The monument, originally the concept of Cyril Demarne, was commissioned by the Firefighters Memorial Charitable Trust set up in 1990. It was sculpted by John W. Mills. Initially, the structure was intended as a tribute to those men and women who fought so gallantly against fire on the streets of London during the Blitz of World War II, when the city was struck by bombs on 57 consecutive nights in a sustained campaign of bombing. It also served as a monument to commemorate the service of firefighters throughout the war. Queen Elizabeth The Queen Mother unveiled the memorial on 4 May 1991.

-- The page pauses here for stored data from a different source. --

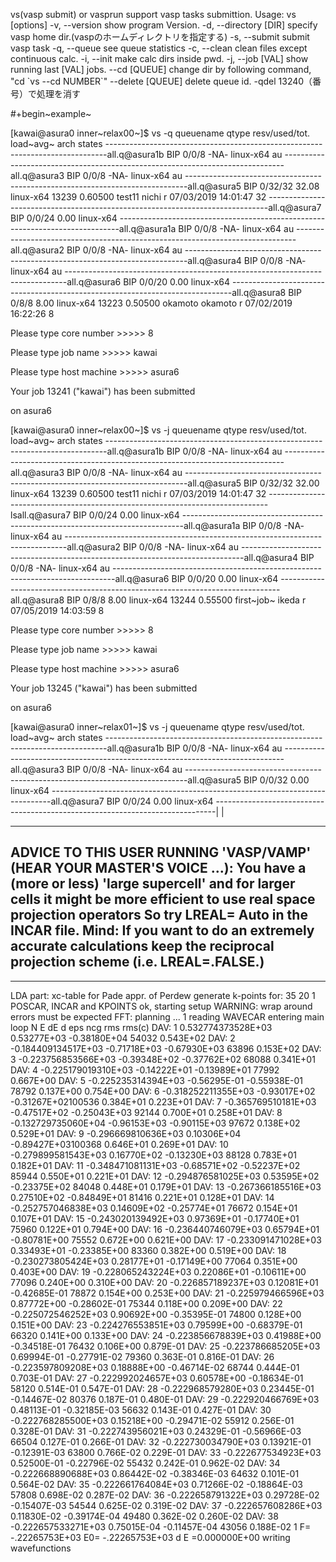 vs(vasp submit) or vasprun support vasp tasks submittion. Usage: vs
\[options\] -v, --version show program Version. -d, --directory \[DIR\]
specify vasp home dir.(vaspのホームディレクトリを指定する) -s, --submit
submit vasp task -q, --queue see queue statistics -c, --clean clean
files except continuous calc. -i, --init make calc dirs inside pwd. -j,
--job \[VAL\] show running last \[VAL\] jobs. --cd \[QUEUE\] change dir
by following command, "cd \`vs --cd NUMBER\`" --delete \[QUEUE\] delete
queue id. -qdel 13240（番号）で処理を消す

\#+begin~example~

\[kawai@asura0 inner~relax00~\]\$ vs -q queuename qtype resv/used/tot.
load~avg~ arch states
------------------------------------------------------------------------------all.q@asura1b
BIP 0/0/8 -NA- linux-x64 au
------------------------------------------------------------------------------all.q@asura3
BIP 0/0/8 -NA- linux-x64 au
------------------------------------------------------------------------------all.q@asura5
BIP 0/32/32 32.08 linux-x64 13239 0.60500 test11 nichi r 07/03/2019
14:01:47 32
------------------------------------------------------------------------------all.q@asura7
BIP 0/0/24 0.00 linux-x64
------------------------------------------------------------------------------all.q@asura1a
BIP 0/0/8 -NA- linux-x64 au
------------------------------------------------------------------------------all.q@asura2
BIP 0/0/8 -NA- linux-x64 au
------------------------------------------------------------------------------all.q@asura4
BIP 0/0/8 -NA- linux-x64 au
------------------------------------------------------------------------------all.q@asura6
BIP 0/0/20 0.00 linux-x64
------------------------------------------------------------------------------all.q@asura8
BIP 0/8/8 8.00 linux-x64 13223 0.50500 okamoto okamoto r 07/02/2019
16:22:26 8

Please type core number &gt;&gt;&gt;&gt;&gt; 8

Please type job name &gt;&gt;&gt;&gt;&gt; kawai

Please type host machine &gt;&gt;&gt;&gt;&gt; asura6

Your job 13241 ("kawai") has been submitted

on asura6

\[kawai@asura0 inner~relax00~\]\$ vs -j queuename qtype resv/used/tot.
load~avg~ arch states
------------------------------------------------------------------------------all.q@asura1b
BIP 0/0/8 -NA- linux-x64 au
------------------------------------------------------------------------------all.q@asura3
BIP 0/0/8 -NA- linux-x64 au
------------------------------------------------------------------------------all.q@asura5
BIP 0/32/32 32.00 linux-x64 13239 0.60500 test11 nichi r 07/03/2019
14:01:47 32
------------------------------------------------------------------------------lsall.q@asura7
BIP 0/0/24 0.00 linux-x64
------------------------------------------------------------------------------all.q@asura1a
BIP 0/0/8 -NA- linux-x64 au
------------------------------------------------------------------------------all.q@asura2
BIP 0/0/8 -NA- linux-x64 au
------------------------------------------------------------------------------all.q@asura4
BIP 0/0/8 -NA- linux-x64 au
------------------------------------------------------------------------------all.q@asura6
BIP 0/0/20 0.00 linux-x64
------------------------------------------------------------------------------all.q@asura8
BIP 0/8/8 8.00 linux-x64 13244 0.55500 first~job~ ikeda r 07/05/2019
14:03:59 8

Please type core number &gt;&gt;&gt;&gt;&gt; 8

Please type job name &gt;&gt;&gt;&gt;&gt; kawai

Please type host machine &gt;&gt;&gt;&gt;&gt; asura6

Your job 13245 ("kawai") has been submitted

on asura6

\[kawai@asura0 inner~relax01~\]\$ vs -j queuename qtype resv/used/tot.
load~avg~ arch states
------------------------------------------------------------------------------all.q@asura1b
BIP 0/0/8 -NA- linux-x64 au
------------------------------------------------------------------------------all.q@asura3
BIP 0/0/8 -NA- linux-x64 au
------------------------------------------------------------------------------all.q@asura5
BIP 0/0/32 0.00 linux-x64
------------------------------------------------------------------------------all.q@asura7
BIP 0/0/24 0.00 linux-x64
------------------------------------------------------------------------------|
|

  -------------------------------------------------------------------------
  ADVICE TO THIS USER RUNNING 'VASP/VAMP' (HEAR YOUR MASTER'S VOICE ...):
  You have a (more or less) 'large supercell' and for larger cells
  it might be more efficient to use real space projection operators
  So try LREAL= Auto in the INCAR file.
  Mind: If you want to do an extremely accurate calculations keep the
  reciprocal projection scheme (i.e. LREAL=.FALSE.)
  -------------------------------------------------------------------------

------------------------------------------------------------------------

LDA part: xc-table for Pade appr. of Perdew generate k-points for: 35 20
1 POSCAR, INCAR and KPOINTS ok, starting setup WARNING: wrap around
errors must be expected FFT: planning ... 1 reading WAVECAR entering
main loop N E dE d eps ncg rms rms(c) DAV: 1 0.532774373528E+03
0.53277E+03 -0.38180E+04 54032 0.543E+02 DAV: 2 -0.184409134517E+03
-0.71718E+03 -0.67930E+03 63896 0.153E+02 DAV: 3 -0.223756853566E+03
-0.39348E+02 -0.37762E+02 68088 0.341E+01 DAV: 4 -0.225179019310E+03
-0.14222E+01 -0.13989E+01 77992 0.667E+00 DAV: 5 -0.225235314394E+03
-0.56295E-01 -0.55938E-01 78792 0.137E+00 0.754E+00 DAV: 6
-0.318252211355E+03 -0.93017E+02 -0.31267E+02100536 0.384E+01 0.223E+01
DAV: 7 -0.365769510181E+03 -0.47517E+02 -0.25043E+03 92144 0.700E+01
0.258E+01 DAV: 8 -0.132729735060E+04 -0.96153E+03 -0.90115E+03 97672
0.138E+02 0.529E+01 DAV: 9 -0.296669810636E+03 0.10306E+04
-0.89427E+03100368 0.646E+01 0.269E+01 DAV: 10 -0.279899581543E+03
0.16770E+02 -0.13230E+03 88128 0.783E+01 0.182E+01 DAV: 11
-0.348471081131E+03 -0.68571E+02 -0.52237E+02 85944 0.550E+01 0.221E+01
DAV: 12 -0.294876581025E+03 0.53595E+02 -0.23375E+02 84048 0.448E+01
0.179E+01 DAV: 13 -0.267366185516E+03 0.27510E+02 -0.84849E+01 81416
0.221E+01 0.128E+01 DAV: 14 -0.252757046838E+03 0.14609E+02 -0.25774E+01
76672 0.154E+01 0.107E+01 DAV: 15 -0.243020139492E+03 0.97369E+01
-0.17740E+01 75960 0.122E+01 0.794E+00 DAV: 16 -0.236440746079E+03
0.65794E+01 -0.80781E+00 75552 0.672E+00 0.621E+00 DAV: 17
-0.233091471028E+03 0.33493E+01 -0.23385E+00 83360 0.382E+00 0.519E+00
DAV: 18 -0.230273805424E+03 0.28177E+01 -0.17149E+00 77064 0.351E+00
0.403E+00 DAV: 19 -0.228065243224E+03 0.22086E+01 -0.10611E+00 77096
0.240E+00 0.310E+00 DAV: 20 -0.226857189237E+03 0.12081E+01 -0.42685E-01
78872 0.154E+00 0.253E+00 DAV: 21 -0.225979466596E+03 0.87772E+00
-0.28602E-01 75344 0.118E+00 0.209E+00 DAV: 22 -0.225072546252E+03
0.90692E+00 -0.35395E-01 74800 0.128E+00 0.151E+00 DAV: 23
-0.224276553851E+03 0.79599E+00 -0.68379E-01 66320 0.141E+00 0.133E+00
DAV: 24 -0.223856678839E+03 0.41988E+00 -0.34518E-01 76432 0.106E+00
0.879E-01 DAV: 25 -0.223786685205E+03 0.69994E-01 -0.27791E-02 79360
0.363E-01 0.816E-01 DAV: 26 -0.223597809208E+03 0.18888E+00 -0.46714E-02
68744 0.444E-01 0.703E-01 DAV: 27 -0.222992024657E+03 0.60578E+00
-0.18634E-01 58120 0.514E-01 0.547E-01 DAV: 28 -0.222968579280E+03
0.23445E-01 -0.14467E-02 80376 0.187E-01 0.480E-01 DAV: 29
-0.222920466769E+03 0.48113E-01 -0.32185E-03 56632 0.143E-01 0.427E-01
DAV: 30 -0.222768285500E+03 0.15218E+00 -0.29471E-02 55912 0.256E-01
0.328E-01 DAV: 31 -0.222743956021E+03 0.24329E-01 -0.56966E-03 66504
0.127E-01 0.266E-01 DAV: 32 -0.222730034790E+03 0.13921E-01 -0.12391E-03
63800 0.766E-02 0.229E-01 DAV: 33 -0.222677534923E+03 0.52500E-01
-0.22796E-02 55432 0.242E-01 0.962E-02 DAV: 34 -0.222668890688E+03
0.86442E-02 -0.38346E-03 64632 0.101E-01 0.564E-02 DAV: 35
-0.222661764084E+03 0.71266E-02 -0.18864E-03 57808 0.698E-02 0.287E-02
DAV: 36 -0.222658791322E+03 0.29728E-02 -0.15407E-03 54544 0.625E-02
0.319E-02 DAV: 37 -0.222657608286E+03 0.11830E-02 -0.39174E-04 49480
0.362E-02 0.260E-02 DAV: 38 -0.222657533271E+03 0.75015E-04 -0.11457E-04
43056 0.188E-02 1 F= -.22265753E+03 E0= -.22265753E+03 d E =0.000000E+00
writing wavefunctions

It was decided in 1998 to make the memorial a national monument that would commemorate not just the firefighters who died in World War II, but the lives of all firefighters throughout the United Kingdom who were killed in the line of duty. The National Firefighters Memorial was moved from its original site in Old Change Court, the plinth was elevated by a little over one meter, and the names of all those killed in peacetime were added.

The Princess Royal, patron of the Firefighters' Memorial Charitable Trust, attended a service and ceremony of re-dedication on 16 September 2003. A total of 1,192 names were inscribed in bronze onto the memorial.

A service of remembrance is held at the memorial annually on the Sunday closest to 7 September, the anniversary of the start of the Blitz.